Cohen and Steers Infrastructure Fund (ticker:UTF) is selling at an attractive discount to NAV and is an attractive way to invest in global infrastructure companies- utilities, pipelines, toll roads, railroads, airports, ports etc. The fund is well diversified and owns 150 securities. A managed quarterly distribution of $0.24 a share has been paid over the last year equivalent to about a 6% distribution yield. The distributions have included $0.032 return of capital.

On January 1, 2010, UTF changed its name from “Cohen and Steers Select Utility Fund” to “Cohen and Steers Infrastructure Fund”, at the same time changing its mandate to invest at least 80% of its managed assets in securities issued by infrastructure companies and its benchmark to the UBS Global 50/50 Infrastructure and Utilities Index.

The fund uses leverage to enhance its yield. Leverage represents about 37% of managed assets. It has access to variable rate debt of 1.3%, but then uses interest rate swap transactions to convert part of this into fixed rate debt. They have locked in 41% of their borrowings at an average fixed rate of 3.4% for three more years. Locking in a significant portion of the Fund’s leverage cost protects the dividend paying ability of the fund and offers some protection from future increases in short term interest rates.

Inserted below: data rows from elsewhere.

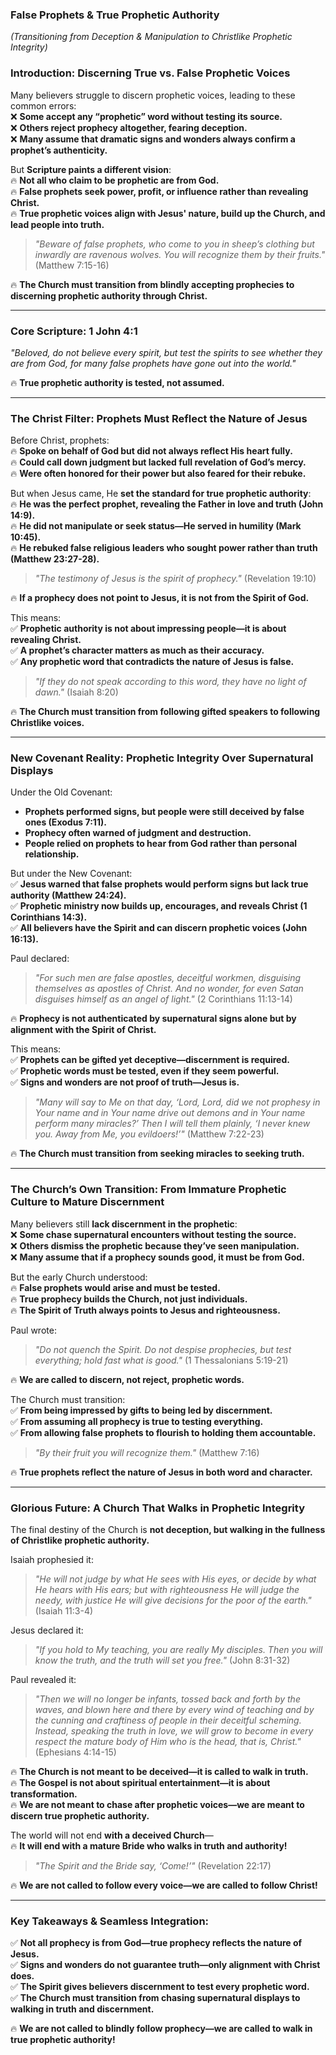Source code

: ### **False Prophets & True Prophetic Authority**
_(Transitioning from Deception & Manipulation to Christlike Prophetic Integrity)_

### **Introduction: Discerning True vs. False Prophetic Voices**

Many believers struggle to discern prophetic voices, leading to these common errors:  
❌ **Some accept any “prophetic” word without testing its source.**  
❌ **Others reject prophecy altogether, fearing deception.**  
❌ **Many assume that dramatic signs and wonders always confirm a prophet’s authenticity.**

But **Scripture paints a different vision**:  
🔥 **Not all who claim to be prophetic are from God.**  
🔥 **False prophets seek power, profit, or influence rather than revealing Christ.**  
🔥 **True prophetic voices align with Jesus' nature, build up the Church, and lead people into truth.**

> _"Beware of false prophets, who come to you in sheep’s clothing but inwardly are ravenous wolves. You will recognize them by their fruits."_ (Matthew 7:15-16)

🔥 **The Church must transition from blindly accepting prophecies to discerning prophetic authority through Christ.**

---

### **Core Scripture: 1 John 4:1**

_"Beloved, do not believe every spirit, but test the spirits to see whether they are from God, for many false prophets have gone out into the world."_

🔥 **True prophetic authority is tested, not assumed.**

---

### **The Christ Filter: Prophets Must Reflect the Nature of Jesus**

Before Christ, prophets:  
🔥 **Spoke on behalf of God but did not always reflect His heart fully.**  
🔥 **Could call down judgment but lacked full revelation of God’s mercy.**  
🔥 **Were often honored for their power but also feared for their rebuke.**

But when Jesus came, He **set the standard for true prophetic authority**:  
🔥 **He was the perfect prophet, revealing the Father in love and truth (John 14:9).**  
🔥 **He did not manipulate or seek status—He served in humility (Mark 10:45).**  
🔥 **He rebuked false religious leaders who sought power rather than truth (Matthew 23:27-28).**

> _"The testimony of Jesus is the spirit of prophecy."_ (Revelation 19:10)

🔥 **If a prophecy does not point to Jesus, it is not from the Spirit of God.**

This means:  
✅ **Prophetic authority is not about impressing people—it is about revealing Christ.**  
✅ **A prophet’s character matters as much as their accuracy.**  
✅ **Any prophetic word that contradicts the nature of Jesus is false.**

> _"If they do not speak according to this word, they have no light of dawn."_ (Isaiah 8:20)

🔥 **The Church must transition from following gifted speakers to following Christlike voices.**

---

### **New Covenant Reality: Prophetic Integrity Over Supernatural Displays**

Under the Old Covenant:

- **Prophets performed signs, but people were still deceived by false ones (Exodus 7:11).**
- **Prophecy often warned of judgment and destruction.**
- **People relied on prophets to hear from God rather than personal relationship.**

But under the New Covenant:  
✅ **Jesus warned that false prophets would perform signs but lack true authority (Matthew 24:24).**  
✅ **Prophetic ministry now builds up, encourages, and reveals Christ (1 Corinthians 14:3).**  
✅ **All believers have the Spirit and can discern prophetic voices (John 16:13).**

Paul declared:

> _"For such men are false apostles, deceitful workmen, disguising themselves as apostles of Christ. And no wonder, for even Satan disguises himself as an angel of light."_ (2 Corinthians 11:13-14)

🔥 **Prophecy is not authenticated by supernatural signs alone but by alignment with the Spirit of Christ.**

This means:  
✅ **Prophets can be gifted yet deceptive—discernment is required.**  
✅ **Prophetic words must be tested, even if they seem powerful.**  
✅ **Signs and wonders are not proof of truth—Jesus is.**

> _"Many will say to Me on that day, ‘Lord, Lord, did we not prophesy in Your name and in Your name drive out demons and in Your name perform many miracles?’ Then I will tell them plainly, ‘I never knew you. Away from Me, you evildoers!’"_ (Matthew 7:22-23)

🔥 **The Church must transition from seeking miracles to seeking truth.**

---

### **The Church’s Own Transition: From Immature Prophetic Culture to Mature Discernment**

Many believers still **lack discernment in the prophetic**:  
❌ **Some chase supernatural encounters without testing the source.**  
❌ **Others dismiss the prophetic because they’ve seen manipulation.**  
❌ **Many assume that if a prophecy sounds good, it must be from God.**

But the early Church understood:  
🔥 **False prophets would arise and must be tested.**  
🔥 **True prophecy builds the Church, not just individuals.**  
🔥 **The Spirit of Truth always points to Jesus and righteousness.**

Paul wrote:

> _"Do not quench the Spirit. Do not despise prophecies, but test everything; hold fast what is good."_ (1 Thessalonians 5:19-21)

🔥 **We are called to discern, not reject, prophetic words.**

The Church must transition:  
✅ **From being impressed by gifts to being led by discernment.**  
✅ **From assuming all prophecy is true to testing everything.**  
✅ **From allowing false prophets to flourish to holding them accountable.**

> _"By their fruit you will recognize them."_ (Matthew 7:16)

🔥 **True prophets reflect the nature of Jesus in both word and character.**

---

### **Glorious Future: A Church That Walks in Prophetic Integrity**

The final destiny of the Church is **not deception, but walking in the fullness of Christlike prophetic authority.**

Isaiah prophesied it:

> _"He will not judge by what He sees with His eyes, or decide by what He hears with His ears; but with righteousness He will judge the needy, with justice He will give decisions for the poor of the earth."_ (Isaiah 11:3-4)

Jesus declared it:

> _"If you hold to My teaching, you are really My disciples. Then you will know the truth, and the truth will set you free."_ (John 8:31-32)

Paul revealed it:

> _"Then we will no longer be infants, tossed back and forth by the waves, and blown here and there by every wind of teaching and by the cunning and craftiness of people in their deceitful scheming. Instead, speaking the truth in love, we will grow to become in every respect the mature body of Him who is the head, that is, Christ."_ (Ephesians 4:14-15)

🔥 **The Church is not meant to be deceived—it is called to walk in truth.**  
🔥 **The Gospel is not about spiritual entertainment—it is about transformation.**  
🔥 **We are not meant to chase after prophetic voices—we are meant to discern true prophetic authority.**

The world will not end **with a deceived Church**—  
🔥 **It will end with a mature Bride who walks in truth and authority!**

> _"The Spirit and the Bride say, ‘Come!’"_ (Revelation 22:17)

🔥 **We are not called to follow every voice—we are called to follow Christ!**

---

### **Key Takeaways & Seamless Integration:**

✅ **Not all prophecy is from God—true prophecy reflects the nature of Jesus.**  
✅ **Signs and wonders do not guarantee truth—only alignment with Christ does.**  
✅ **The Spirit gives believers discernment to test every prophetic word.**  
✅ **The Church must transition from chasing supernatural displays to walking in truth and discernment.**

🔥 **We are not called to blindly follow prophecy—we are called to walk in true prophetic authority!**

Here are some recent stats on UTF:

Ticker:UTF   Cohen and Steers Infrastructure Fund

  • Total Net Assets= 1.2 Billion
  • Expense ratio= 1.04%      Common Share Expense Ratio: 1.68%       
  • Discount to NAV= -13.32%
  • Distribution rate: 6.28% (quarterly dividends)
  • Leverage: 37%
  • Turnover Ratio: 113% (annualized)

Full Disclosure: Long UTF.


2 responses to “UTF: Cheap Way to Invest in Global Infrastructure

  1. Closed-end_Trader

    Although I usually agree with your picks, your timing on this one could be better. On 3/16/10 there was a merger of RTU into UTF. Prior to the merger there was a 6% spread. Now the arbiteues will be agressively selling UTF to unwind their positions. It was difficult to borrow shares to short UTF prior to the merger, and if possible, the borrow indicative rate was over 40%. The spread even one day prior to the merger was 2%. Prior to the merger on 3/15 the discount was 11.12. after the merger the discount increased to 12.45, 13.32, 13.26 on next 3 days. If the discount widens to 15-16% the 1 year low it would again be time to accumulate shares in my opinion. Consider MGU Macquare Glb Infrasture fund at a 16.2% discount as an alternative. Note: I held a long position in RTU prior to the merger and have completely liqudated my position in UTF after the conversion. I have no position in MGU.

  2. Hi Closedendtrader:
    You may be right that the discount will widen even more. There may be other holders of RTU that still want to sell UTF.
    But last month (Feb 25) the UTF discount was only 9.64%, so it has already widened by four percent. If the discount widens even more, I would add to my position.
    MGU looks decent, but traditionally sells at a wider discount to NAV than UTF (it has a lower distribution rate). The discount was over 17% just a few weeks ago, and may be a good buy if it reaches those levels again.